Defect detection of the surface of wind turbine blades combining attention mechanism

The proposed work introduces a novel, lightweight feature fusion network model based on the attention mechanism to address the issues of high time consumption and poor effectiveness in wind turbine blade surface defect detection. A bidirectional feature fusion network enhances the YOLOX network. The model employs an attention mechanism module to learn channel and spatial feature information. A classification loss function with an attenuation factor is designed to tackle the unbalanced distribution of learning weights for multiple samples in the blade surface defect detection task. Additionally, to mitigate recognition loss caused by target occlusion or overlap, the Soft-NMS method is utilized to eliminate redundant detection boxes. Sample imbalance is addressed by creating new samples using a geometric transformation-based multi-sample fusion data enhancement method and unsupervised learning MFF-GAN image editing techniques. A feature fusion network comparison test, classification loss function comparison test, and attention mechanism module position ablation test were completed using the blade surface defect dataset.

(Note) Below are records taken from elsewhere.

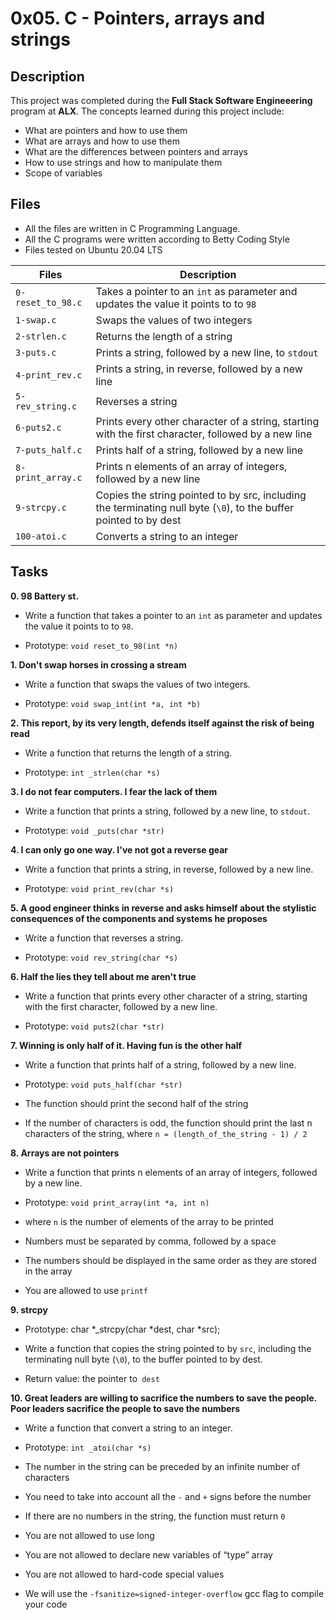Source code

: # 0x05. C - Pointers, arrays and strings

## Description

This project was completed during the **Full Stack Software Engineeering** program at **ALX**. The concepts learned during this project include:

* What are pointers and how to use them
* What are arrays and how to use them
* What are the differences between pointers and arrays
* How to use strings and how to manipulate them
* Scope of variables

## Files

* All the files are written in C Programming Language. 
* All the C programs were written according to Betty Coding Style
* Files tested on Ubuntu 20.04 LTS

| Files | Description |
| ------ | --------- |
| `0-reset_to_98.c` | Takes a pointer to an `int` as parameter and updates the value it points to to `98` |
| `1-swap.c` | Swaps the values of two integers |
| `2-strlen.c` | Returns the length of a string |
| `3-puts.c` | Prints a string, followed by a new line, to `stdout` |
| `4-print_rev.c` | Prints a string, in reverse, followed by a new line |
| `5-rev_string.c` | Reverses a string |
| `6-puts2.c` | Prints every other character of a string, starting with the first character, followed by a new line |
| `7-puts_half.c` | Prints half of a string, followed by a new line |
| `8-print_array.c` | Prints n elements of an array of integers, followed by a new line |
| `9-strcpy.c` | Copies the string pointed to by src, including the terminating null byte (`\0`), to the buffer pointed to by dest |
| `100-atoi.c` | Converts a string to an integer |

## Tasks
**0. 98 Battery st.**
* Write a function that takes a pointer to an `int` as parameter and updates the value it points to to `98`.

* Prototype: `void reset_to_98(int *n)`

**1. Don't swap horses in crossing a stream**
* Write a function that swaps the values of two integers.

* Prototype: `void swap_int(int *a, int *b)`

**2. This report, by its very length, defends itself against the risk of being read**
* Write a function that returns the length of a string.

* Prototype: `int _strlen(char *s)`

**3. I do not fear computers. I fear the lack of them**
* Write a function that prints a string, followed by a new line, to `stdout`.

* Prototype: `void _puts(char *str)`

**4. I can only go one way. I've not got a reverse gear**
* Write a function that prints a string, in reverse, followed by a new line.

* Prototype: `void print_rev(char *s)`

**5. A good engineer thinks in reverse and asks himself about the stylistic consequences of the components and systems he proposes**
* Write a function that reverses a string.

* Prototype: `void rev_string(char *s)`

**6. Half the lies they tell about me aren't true**
* Write a function that prints every other character of a string, starting with the first character, followed by a new line.

* Prototype: `void puts2(char *str)`

**7. Winning is only half of it. Having fun is the other half**
* Write a function that prints half of a string, followed by a new line.

* Prototype: `void puts_half(char *str)`
* The function should print the second half of the string
* If the number of characters is odd, the function should print the last n characters of the string, where `n = (length_of_the_string - 1) / 2`

**8. Arrays are not pointers**
* Write a function that prints n elements of an array of integers, followed by a new line.

* Prototype: `void print_array(int *a, int n)`
* where `n` is the number of elements of the array to be printed
* Numbers must be separated by comma, followed by a space
* The numbers should be displayed in the same order as they are stored in the array
* You are allowed to use `printf`

**9. strcpy**
* Prototype: char *_strcpy(char *dest, char *src);
* Write a function that copies the string pointed to by `src`, including the terminating null byte (`\0`), to the buffer pointed to by dest.

* Return value: the pointer to` dest`

**10. Great leaders are willing to sacrifice the numbers to save the people. Poor leaders sacrifice the people to save the numbers**
* Write a function that convert a string to an integer.

* Prototype: `int _atoi(char *s)`
* The number in the string can be preceded by an infinite number of characters
* You need to take into account all the `-` and `+` signs before the number
* If there are no numbers in the string, the function must return `0`
* You are not allowed to use long
* You are not allowed to declare new variables of “type” array
* You are not allowed to hard-code special values
* We will use the `-fsanitize=signed-integer-overflow` gcc flag to compile your code
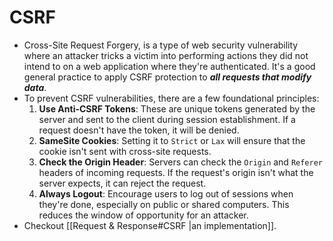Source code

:# CSRF
- Cross-Site Request Forgery, is a type of web security vulnerability where an attacker tricks a victim into performing actions they did not intend to on a web application where they're authenticated. It's a good general practice to apply CSRF protection to ***all requests that modify data***.
- To prevent CSRF vulnerabilities, there are a few foundational principles:
	1. **Use Anti-CSRF Tokens**: These are unique tokens generated by the server and sent to the client during session establishment. If a request doesn't have the token, it will be denied.
	2. **SameSite Cookies**: Setting it to `Strict` or `Lax` will ensure that the cookie isn't sent with cross-site requests.
	3. **Check the Origin Header**: Servers can check the `Origin` and `Referer` headers of incoming requests. If the request's origin isn't what the server expects, it can reject the request.
	4. **Always Logout**: Encourage users to log out of sessions when they're done, especially on public or shared computers. This reduces the window of opportunity for an attacker.
- Checkout [[Request & Response#CSRF |an implementation]].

The results indicate that the blade surface defect detection model incorporating the attention mechanism can effectively identify five types of defects with an average detection accuracy of mAP-0.5, achieving approximately 95.03 % and a detection frame rate of about 54.56 frame·s−1. Compared with the YOLOX-s network, YOLOv7-tiny network, and YOLOv8-s network, this model can improve the recognition rate and shorten the detection time, achieving high precision and rapid identification and localization of blade surface defects.